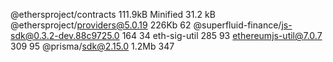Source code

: @ethersproject/contracts
111.9kB Minified 31.2 kB
@ethersproject/providers@5.0.19
226Kb 62
@superfluid-finance/js-sdk@0.3.2-dev.88c9725.0
164 34
eth-sig-util
285 93
ethereumjs-util@7.0.7
309 95
@prisma/sdk@2.15.0
1.2Mb 347
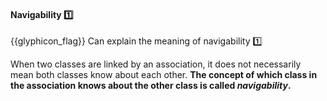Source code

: <div id="title">

#### Navigability :one:

</div>

<span id="prereqs"></span>

<span id="outcomes">{{glyphicon_flag}} Can explain the meaning of navigability :one:</span>

<div id="body">

When two classes are linked by an association, it does not necessarily mean both classes know about each other. **The concept of which class in the association knows about the other class is called _navigability_.**

<panel src="../../../uml/classDiagrams/associations/navigability/unit-inElsewhere-asFlat.md#title-and-body" boilerplate header="{{glyphicon_education}} UML → Class Diagrams → Associations → Navigability" expanded />

<p/>

</div>

<div id="extras">

<include src="exercises.md" />

</div>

• _Task directions_
From first line to last, return the records verbatim without their pictures.

• _Answer to this exercise_
Source code

: @ethersproject/contracts
111.9kB Minified 31.2 kB
@ethersproject/providers@5.0.19
226Kb 62
@superfluid-finance/js-sdk@0.3.2-dev.88c9725.0
164 34
eth-sig-util
285 93
ethereumjs-util@7.0.7
309 95
@prisma/sdk@2.15.0
1.2Mb 347
Source code

: <div id="title">

#### Navigability :one:

</div>

<span id="prereqs"></span>

<span id="outcomes">{{glyphicon_flag}} Can explain the meaning of navigability :one:</span>

<div id="body">

When two classes are linked by an association, it does not necessarily mean both classes know about each other. **The concept of which class in the association knows about the other class is called _navigability_.**

<panel src="../../../uml/classDiagrams/associations/navigability/unit-inElsewhere-asFlat.md#title-and-body" boilerplate header="{{glyphicon_education}} UML → Class Diagrams → Associations → Navigability" expanded />

<p/>

</div>

<div id="extras">

<include src="exercises.md" />

</div>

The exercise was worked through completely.